Requirement :: Which lines of the records below contain the word "gtimg"? Copy each of them out.
*** Opening of Records provided ***
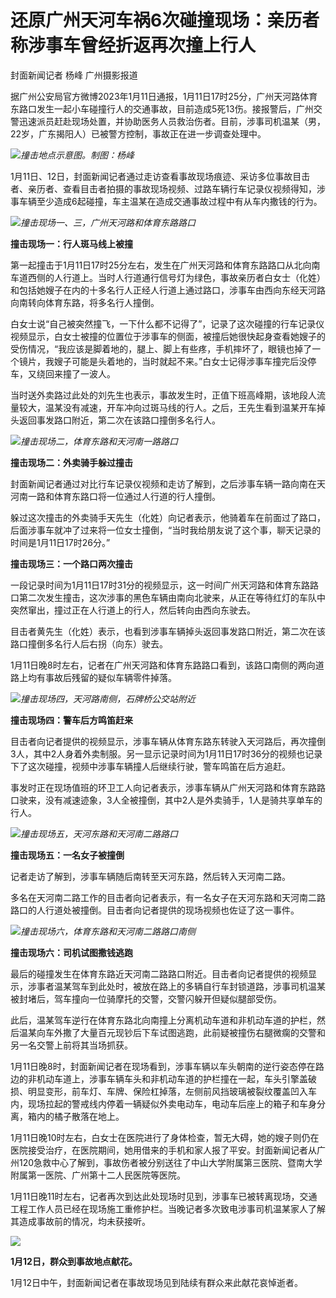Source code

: # 还原广州天河车祸6次碰撞现场：亲历者称涉事车曾经折返再次撞上行人

封面新闻记者 杨峰 广州摄影报道

据广州公安局官方微博2023年1月11日通报，1月11日17时25分，广州天河路体育东路口发生一起小车碰撞行人的交通事故，目前造成5死13伤。接报警后，广州交警迅速派员赶赴现场处置，并协助医务人员救治伤者。目前，涉事司机温某（男，22岁，广东揭阳人）已被警方控制，事故正在进一步调查处理中。

![](https://inews.gtimg.com/newsapp_bt/0/15607451008/1000)_撞击地点示意图。制图：杨峰_

1月11日、12日，封面新闻记者通过走访查看事故现场痕迹、采访多位事故目击者、亲历者、查看目击者拍摄的事故现场视频、过路车辆行车记录仪视频得知，涉事车辆至少造成6起碰撞，车主温某在造成交通事故过程中有从车内撒钱的行为。

![](https://inews.gtimg.com/newsapp_bt/0/15607451010/1000)_撞击现场一、三，广州天河路和体育东路路口_

**撞击现场一：行人斑马线上被撞**

第一起撞击于1月11日17时25分左右，发生在广州天河路和体育东路路口从北向南车道西侧的人行道上。当时人行道通行信号灯为绿色，事故亲历者白女士（化姓）和包括她嫂子在内的十多名行人正经人行道上通过路口，涉事车由西向东经天河路向南转向体育东路，将多名行人撞倒。

白女士说“自己被突然撞飞，一下什么都不记得了”，记录了这次碰撞的行车记录仪视频显示，白女士被撞的位置位于涉事车的侧面，被撞后她很快起身查看她嫂子的受伤情况，“我应该是脚着地的，腿上、脚上有些疼，手机摔坏了，眼镜也掉了一个镜片，我嫂子可能是头着地的，当时就起不来。”白女士记得涉事车撞完后没停车，又绕回来撞了一波人。

当时送外卖路过此处的刘先生也表示，事故发生时，正值下班高峰期，该地段人流量较大，温某没有减速，开车冲向过斑马线的行人。之后，王先生看到温某开车掉头返回事发路口附近，第二次在该路口撞倒多名行人。

![](https://inews.gtimg.com/newsapp_bt/0/15607451015/1000)_撞击现场二，体育东路和天河南一路路口_

**撞击现场二：外卖骑手躲过撞击**

封面新闻记者通过对比行车记录仪视频和走访了解到，之后涉事车辆一路向南在天河南一路和体育东路口将一位通过人行道的行人撞倒。

躲过这次撞击的外卖骑手天先生（化姓）向记者表示，他骑着车在前面过了路口，后面涉事车就冲了过来将一位女士撞倒，“当时我给朋友说了这个事，聊天记录的时间是1月11日17时26分。”

**撞击现场三：一个路口两次撞击**

一段记录时间为1月11日17时31分的视频显示，这一时间广州天河路和体育东路路口第二次发生撞击，这次涉事的黑色车辆由南向北驶来，从正在等待红灯的车队中突然窜出，撞过正在人行道上的行人，然后转向由西向东驶去。

目击者黄先生（化姓）表示，也看到涉事车辆掉头返回事发路口附近，第二次在该路口撞倒多名行人后右拐（向东）驶去。

1月11日晚8时左右，记者在广州天河路和体育东路路口看到，该路口南侧的两向道路上均有事故后残留的疑似车辆零件掉落。

![](https://inews.gtimg.com/newsapp_bt/0/15607451018/1000)_撞击现场四，天河路南侧，石牌桥公交站附近_

**撞击现场四：警车后方鸣笛赶来**

目击者向记者提供的视频显示，涉事车辆从体育东路东转驶入天河路后，再次撞倒3人，其中2人身着外卖制服。另一显示记录时间为1月11日17时36分的视频也记录下了这次碰撞，视频中涉事车辆撞人后继续行驶，警车鸣笛在后方追赶。

事发时正在现场值班的环卫工人向记者表示，涉事车辆从广州天河路和体育东路路口驶来，没有减速迹象，3人全被撞倒，其中2人是外卖骑手，1人是骑共享单车的行人。

![](https://inews.gtimg.com/newsapp_bt/0/15607451022/1000)_撞击现场五，天河东路和天河南二路路口_

**撞击现场五：一名女子被撞倒**

记者走访了解到，涉事车辆随后南转至天河东路，然后转入天河南二路。

多名在天河南二路工作的目击者向记者表示，有一名女子在天河东路和天河南二路路口的人行道处被撞倒。目击者向记者提供的现场视频也佐证了这一事件。

![](https://inews.gtimg.com/newsapp_bt/0/15607451029/1000)_撞击现场六，体育东路和天河南二路路口南侧_

**撞击现场六：司机试图撒钱逃跑**

最后的碰撞发生在体育东路近天河南二路路口附近。目击者向记者提供的视频显示，涉事者温某驾车到此处时，被放在路上的多辆自行车封锁道路，涉事司机温某被封堵后，驾车撞向一位骑摩托的交警，交警闪躲开但疑似腿部受伤。

此后，温某驾车逆行在体育东路北向南撞上分离机动车道和非机动车道的护栏，然后温某向车外撒了大量百元现钞后下车试图逃跑，此前疑被撞伤右腿微瘸的交警和另一名交警上前将其当场抓获。

1月11日晚8时，封面新闻记者在现场看到，涉事车辆以车头朝南的逆行姿态停在路边的非机动车道上，涉事车辆车头和非机动车道的护栏撞在一起，车头引擎盖破损、明显变形，前车灯、车牌、保险杠掉落，左侧前风挡玻璃被裂纹覆盖凹入车内，现场拉起的警戒线内停着一辆疑似外卖电动车，电动车后座上的箱子和车身分离，箱内的橘子散落在地上。

1月11日晚10时左右，白女士在医院进行了身体检查，暂无大碍，她的嫂子则仍在医院接受治疗，在医院期间，她用借来的手机和家人报了平安。封面新闻记者从广州120急救中心了解到，事故伤者被分别送往了中山大学附属第三医院、暨南大学附属第一医院、广州第十二人民医院等医院。

1月11日晚11时左右，记者再次到达此处现场时见到，涉事车已被转离现场，交通工程工作人员已经在现场施工重修护栏。当晚记者多次致电涉事司机温某家人了解其造成事故前的情况，均未获接听。

![](https://inews.gtimg.com/newsapp_bt/0/15607451034/1000)

**1月12日，群众到事故地点献花。**

1月12日中午，封面新闻记者在事故现场见到陆续有群众来此献花哀悼逝者。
*** Close of Records provided ***
Output of the exercise ::
![](https://inews.gtimg.com/newsapp_bt/0/15607451008/1000)_撞击地点示意图。制图：杨峰_
![](https://inews.gtimg.com/newsapp_bt/0/15607451010/1000)_撞击现场一、三，广州天河路和体育东路路口_
![](https://inews.gtimg.com/newsapp_bt/0/15607451015/1000)_撞击现场二，体育东路和天河南一路路口_
![](https://inews.gtimg.com/newsapp_bt/0/15607451018/1000)_撞击现场四，天河路南侧，石牌桥公交站附近_
![](https://inews.gtimg.com/newsapp_bt/0/15607451022/1000)_撞击现场五，天河东路和天河南二路路口_
![](https://inews.gtimg.com/newsapp_bt/0/15607451029/1000)_撞击现场六，体育东路和天河南二路路口南侧_
![](https://inews.gtimg.com/newsapp_bt/0/15607451034/1000)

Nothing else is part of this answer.